Nothing after the line with "-gem ransack" belongs in the copy; extract the lines below from the top through that line, pictures left out.
▼
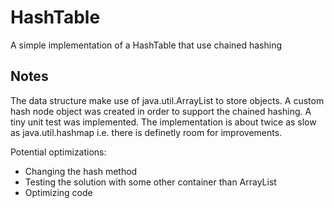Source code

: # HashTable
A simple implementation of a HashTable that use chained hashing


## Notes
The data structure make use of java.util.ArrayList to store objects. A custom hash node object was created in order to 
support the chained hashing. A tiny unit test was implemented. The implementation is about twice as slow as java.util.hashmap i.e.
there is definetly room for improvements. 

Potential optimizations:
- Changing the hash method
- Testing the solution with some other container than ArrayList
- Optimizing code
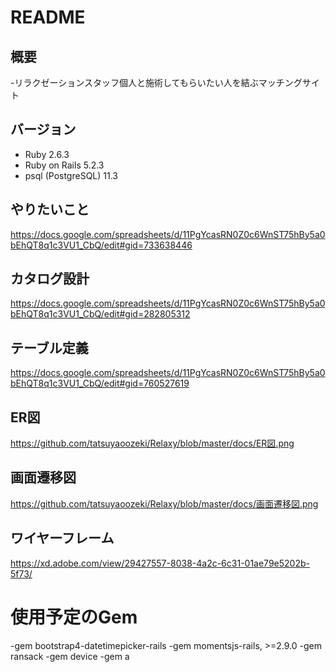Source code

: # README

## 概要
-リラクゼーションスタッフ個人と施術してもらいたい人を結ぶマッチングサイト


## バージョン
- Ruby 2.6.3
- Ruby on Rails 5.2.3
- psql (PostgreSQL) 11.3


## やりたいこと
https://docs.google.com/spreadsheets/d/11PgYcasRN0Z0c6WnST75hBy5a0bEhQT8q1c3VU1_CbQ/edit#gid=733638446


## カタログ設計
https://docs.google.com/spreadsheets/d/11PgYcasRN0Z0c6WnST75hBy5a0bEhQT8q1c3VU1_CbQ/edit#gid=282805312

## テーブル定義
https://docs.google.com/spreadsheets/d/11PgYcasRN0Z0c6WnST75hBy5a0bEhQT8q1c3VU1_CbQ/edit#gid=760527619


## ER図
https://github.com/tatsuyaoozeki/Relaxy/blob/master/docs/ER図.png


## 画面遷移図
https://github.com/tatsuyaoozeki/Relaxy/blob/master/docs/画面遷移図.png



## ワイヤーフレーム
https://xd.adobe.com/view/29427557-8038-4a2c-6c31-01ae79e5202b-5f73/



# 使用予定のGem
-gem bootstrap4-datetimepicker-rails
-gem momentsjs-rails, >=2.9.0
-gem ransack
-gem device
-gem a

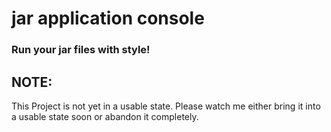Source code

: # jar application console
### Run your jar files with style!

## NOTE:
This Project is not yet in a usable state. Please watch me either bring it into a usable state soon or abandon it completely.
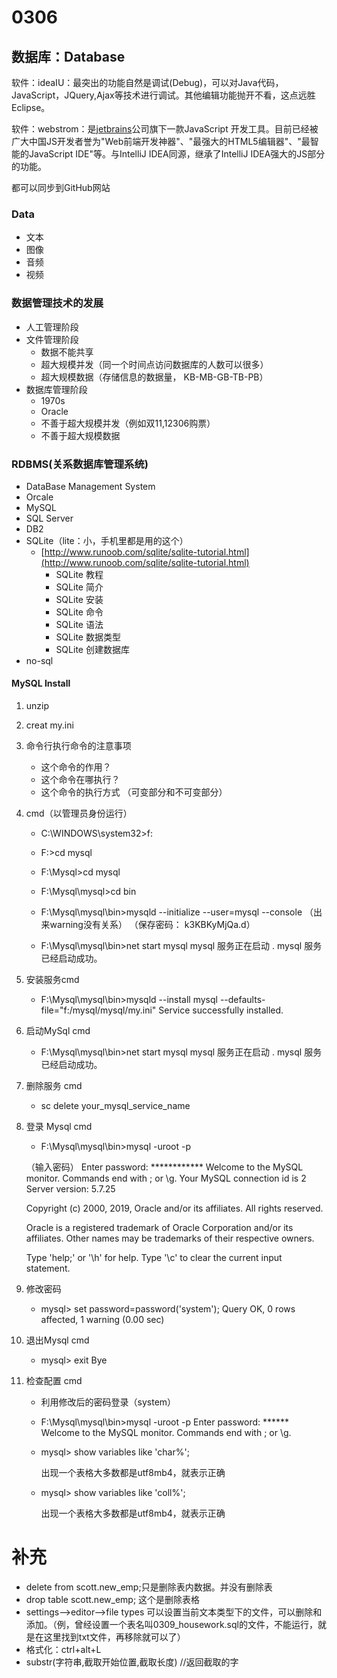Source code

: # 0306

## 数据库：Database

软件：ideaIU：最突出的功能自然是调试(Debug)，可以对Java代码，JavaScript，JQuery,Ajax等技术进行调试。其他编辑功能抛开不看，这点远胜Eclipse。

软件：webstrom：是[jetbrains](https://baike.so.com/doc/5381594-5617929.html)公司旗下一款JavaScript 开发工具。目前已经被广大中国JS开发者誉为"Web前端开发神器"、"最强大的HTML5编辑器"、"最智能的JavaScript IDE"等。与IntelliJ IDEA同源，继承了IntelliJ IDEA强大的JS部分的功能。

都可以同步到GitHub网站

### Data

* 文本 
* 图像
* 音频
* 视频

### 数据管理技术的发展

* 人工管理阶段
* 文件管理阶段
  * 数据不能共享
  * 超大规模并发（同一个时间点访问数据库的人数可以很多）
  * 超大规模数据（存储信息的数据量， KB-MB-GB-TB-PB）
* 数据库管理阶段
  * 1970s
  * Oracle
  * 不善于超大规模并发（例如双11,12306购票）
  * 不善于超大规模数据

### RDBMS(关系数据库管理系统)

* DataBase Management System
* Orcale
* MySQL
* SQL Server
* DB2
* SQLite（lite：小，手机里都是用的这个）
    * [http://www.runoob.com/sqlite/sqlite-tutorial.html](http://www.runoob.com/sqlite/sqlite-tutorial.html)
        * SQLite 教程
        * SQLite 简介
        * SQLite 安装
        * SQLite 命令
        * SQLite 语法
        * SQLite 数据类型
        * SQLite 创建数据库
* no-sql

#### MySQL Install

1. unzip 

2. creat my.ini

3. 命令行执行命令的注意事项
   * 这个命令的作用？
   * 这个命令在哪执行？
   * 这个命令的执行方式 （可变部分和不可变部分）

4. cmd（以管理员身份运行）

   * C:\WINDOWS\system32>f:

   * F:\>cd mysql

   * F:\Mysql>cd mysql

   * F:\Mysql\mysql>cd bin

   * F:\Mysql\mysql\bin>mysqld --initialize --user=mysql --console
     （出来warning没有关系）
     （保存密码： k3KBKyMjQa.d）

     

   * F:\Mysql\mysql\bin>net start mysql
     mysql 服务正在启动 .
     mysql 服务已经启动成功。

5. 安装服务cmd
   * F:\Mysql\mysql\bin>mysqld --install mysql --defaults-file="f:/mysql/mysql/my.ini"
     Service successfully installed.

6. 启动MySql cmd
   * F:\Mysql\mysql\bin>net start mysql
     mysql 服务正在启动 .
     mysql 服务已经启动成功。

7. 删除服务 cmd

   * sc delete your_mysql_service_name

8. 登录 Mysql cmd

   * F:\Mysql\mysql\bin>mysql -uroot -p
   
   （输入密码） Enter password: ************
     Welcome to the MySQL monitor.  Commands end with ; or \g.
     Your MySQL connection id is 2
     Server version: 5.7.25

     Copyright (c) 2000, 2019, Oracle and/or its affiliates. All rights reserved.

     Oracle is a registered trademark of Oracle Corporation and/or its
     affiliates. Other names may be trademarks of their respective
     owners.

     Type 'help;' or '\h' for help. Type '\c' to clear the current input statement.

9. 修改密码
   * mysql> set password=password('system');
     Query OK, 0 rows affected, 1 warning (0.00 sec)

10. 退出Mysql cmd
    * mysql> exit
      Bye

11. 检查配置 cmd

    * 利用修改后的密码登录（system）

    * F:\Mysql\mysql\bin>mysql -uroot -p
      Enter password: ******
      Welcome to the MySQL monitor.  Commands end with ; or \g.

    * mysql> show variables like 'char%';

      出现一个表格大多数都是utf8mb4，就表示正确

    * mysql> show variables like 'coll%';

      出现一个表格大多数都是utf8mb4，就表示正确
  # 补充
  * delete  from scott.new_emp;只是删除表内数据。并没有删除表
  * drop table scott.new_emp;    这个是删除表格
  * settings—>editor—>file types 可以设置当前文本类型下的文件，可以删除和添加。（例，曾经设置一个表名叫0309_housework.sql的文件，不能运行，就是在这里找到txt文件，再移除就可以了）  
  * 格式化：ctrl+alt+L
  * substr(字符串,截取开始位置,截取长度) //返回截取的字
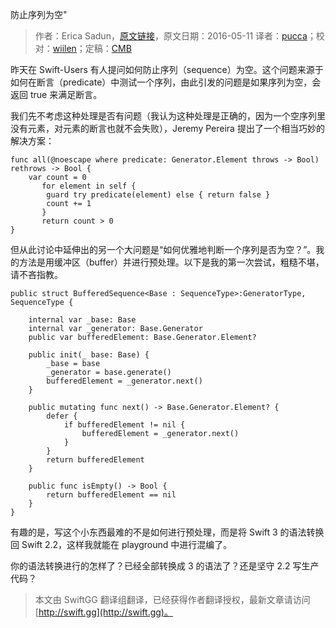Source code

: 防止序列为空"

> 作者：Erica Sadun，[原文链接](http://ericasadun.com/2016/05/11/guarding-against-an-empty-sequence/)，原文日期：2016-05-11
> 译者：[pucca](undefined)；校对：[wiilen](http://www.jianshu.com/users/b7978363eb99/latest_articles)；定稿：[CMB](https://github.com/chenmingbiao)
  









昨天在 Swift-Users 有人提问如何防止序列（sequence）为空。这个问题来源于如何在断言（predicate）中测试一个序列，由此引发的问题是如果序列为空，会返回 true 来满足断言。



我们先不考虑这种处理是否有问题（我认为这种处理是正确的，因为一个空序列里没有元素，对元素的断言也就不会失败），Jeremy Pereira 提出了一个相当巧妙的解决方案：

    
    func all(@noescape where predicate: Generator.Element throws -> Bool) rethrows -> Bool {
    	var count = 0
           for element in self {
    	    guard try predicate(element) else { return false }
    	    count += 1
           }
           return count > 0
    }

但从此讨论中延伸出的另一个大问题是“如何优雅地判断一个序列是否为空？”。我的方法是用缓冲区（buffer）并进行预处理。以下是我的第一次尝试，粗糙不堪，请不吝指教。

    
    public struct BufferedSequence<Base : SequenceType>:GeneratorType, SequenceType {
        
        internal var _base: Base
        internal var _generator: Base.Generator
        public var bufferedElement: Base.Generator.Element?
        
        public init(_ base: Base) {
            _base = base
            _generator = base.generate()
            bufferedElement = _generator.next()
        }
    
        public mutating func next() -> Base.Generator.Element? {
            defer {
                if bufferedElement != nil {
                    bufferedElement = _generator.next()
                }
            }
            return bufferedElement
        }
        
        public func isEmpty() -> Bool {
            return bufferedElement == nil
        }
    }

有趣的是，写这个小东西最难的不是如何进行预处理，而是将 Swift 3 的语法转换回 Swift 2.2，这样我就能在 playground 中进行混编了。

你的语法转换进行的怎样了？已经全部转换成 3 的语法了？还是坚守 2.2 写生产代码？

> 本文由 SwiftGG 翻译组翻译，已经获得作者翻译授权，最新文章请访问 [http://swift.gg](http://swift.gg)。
▲
**Expected answer:**
Source code

: # HashTable
A simple implementation of a HashTable that use chained hashing


## Notes
The data structure make use of java.util.ArrayList to store objects. A custom hash node object was created in order to 
support the chained hashing. A tiny unit test was implemented. The implementation is about twice as slow as java.util.hashmap i.e.
there is definetly room for improvements. 

Potential optimizations:
- Changing the hash method
- Testing the solution with some other container than ArrayList
- Optimizing code
Source code

: # README

## 概要
-リラクゼーションスタッフ個人と施術してもらいたい人を結ぶマッチングサイト


## バージョン
- Ruby 2.6.3
- Ruby on Rails 5.2.3
- psql (PostgreSQL) 11.3


## やりたいこと
https://docs.google.com/spreadsheets/d/11PgYcasRN0Z0c6WnST75hBy5a0bEhQT8q1c3VU1_CbQ/edit#gid=733638446


## カタログ設計
https://docs.google.com/spreadsheets/d/11PgYcasRN0Z0c6WnST75hBy5a0bEhQT8q1c3VU1_CbQ/edit#gid=282805312

## テーブル定義
https://docs.google.com/spreadsheets/d/11PgYcasRN0Z0c6WnST75hBy5a0bEhQT8q1c3VU1_CbQ/edit#gid=760527619


## ER図
https://github.com/tatsuyaoozeki/Relaxy/blob/master/docs/ER図.png


## 画面遷移図
https://github.com/tatsuyaoozeki/Relaxy/blob/master/docs/画面遷移図.png



## ワイヤーフレーム
https://xd.adobe.com/view/29427557-8038-4a2c-6c31-01ae79e5202b-5f73/



# 使用予定のGem
-gem bootstrap4-datetimepicker-rails
-gem momentsjs-rails, >=2.9.0
-gem ransack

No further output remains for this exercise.